Prośba o pomoc w odzyskaniu wraku tupolewa to jedyny oficjalny polski postulat skierowany do unijnych instytucji w związku ze smoleńskim śledztwem. Minister Radosław Sikorski poprosił o to 10 grudnia 2012 r. Catherine Ashton, unijną przedstawiciel ds. polityki zagranicznej. Brytyjka odniosła się do tego bez entuzjazmu.
Po szczycie UE-Rosja 21 grudnia dowiedzieliśmy się tylko, że Ashton powiedziała o polskim postulacie w nieformalnej rozmowie, prawdopodobnie z szefem MSZ Rosji. Sprawa wraku nie była jednak elementem oficjalnej agendy, Rosjanie nie zostali też uprzedzeni, że strona unijna zainteresowana jest tym tematem.

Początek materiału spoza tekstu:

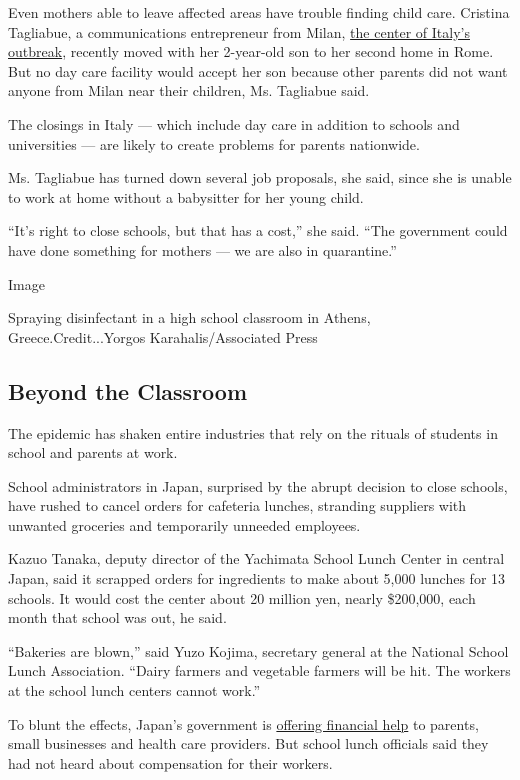 Even mothers able to leave affected areas have trouble finding child
care. Cristina Tagliabue, a communications entrepreneur from Milan,
\href{https://www.nytimes3xbfgragh.onion/2020/02/24/world/europe/24coronavirus-milan-italy.html?action=click\&module=RelatedLinks\&pgtype=Article}{the
center of Italy's outbreak}, recently moved with her 2-year-old son to
her second home in Rome. But no day care facility would accept her son
because other parents did not want anyone from Milan near their
children, Ms. Tagliabue said.

The closings in Italy --- which include day care in addition to schools
and universities --- are likely to create problems for parents
nationwide.

Ms. Tagliabue has turned down several job proposals, she said, since she
is unable to work at home without a babysitter for her young child.

``It's right to close schools, but that has a cost,'' she said. ``The
government could have done something for mothers --- we are also in
quarantine.''

Image

Spraying disinfectant in a high school classroom in Athens,
Greece.Credit...Yorgos Karahalis/Associated Press

\hypertarget{beyond-the-classroom}{%
\subsection{Beyond the Classroom}\label{beyond-the-classroom}}

The epidemic has shaken entire industries that rely on the rituals of
students in school and parents at work.

School administrators in Japan, surprised by the abrupt decision to
close schools, have rushed to cancel orders for cafeteria lunches,
stranding suppliers with unwanted groceries and temporarily unneeded
employees.

Kazuo Tanaka, deputy director of the Yachimata School Lunch Center in
central Japan, said it scrapped orders for ingredients to make about
5,000 lunches for 13 schools. It would cost the center about 20 million
yen, nearly \$200,000, each month that school was out, he said.

``Bakeries are blown,'' said Yuzo Kojima, secretary general at the
National School Lunch Association. ``Dairy farmers and vegetable farmers
will be hit. The workers at the school lunch centers cannot work.''

To blunt the effects, Japan's government is
\href{https://www.japantimes.co.jp/news/2020/02/29/national/science-health/shinzo-abe-coronavirus/\#.Xl-dEBMzb-Y}{offering
financial help} to parents, small businesses and health care providers.
But school lunch officials said they had not heard about compensation
for their workers.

Wcześniej polska opozycja apelowała o udział UE lub NATO, ale ich przedstawiciele – pytani przez media – odrzucali taką możliwość.
Unijne rozporządzenie przewiduje np. konieczność włączenia ekspertów UE do śledztwa, jeśli lot miał charakter cywilny. Dla Komisji Europejskiej rejs tupolewa był jednak lotem wojskowym. Dodatkowo rozporządzenie odnosi się do wypadków na terenie UE, a w przypadku katastrof poza jej terytorium, państwo trzecie może, ale nie musi zaprosić ekspertów do współpracy.
Sprawą smoleńską próbuje zainteresować brukselskie elity polityczne PiS. Były m.in. wysłuchania publiczne z udziałem rodzin smoleńskich i ekspertów komisji Macierewicza oraz, w ubiegłym miesiącu, projekcja filmu „Anatomia upadku".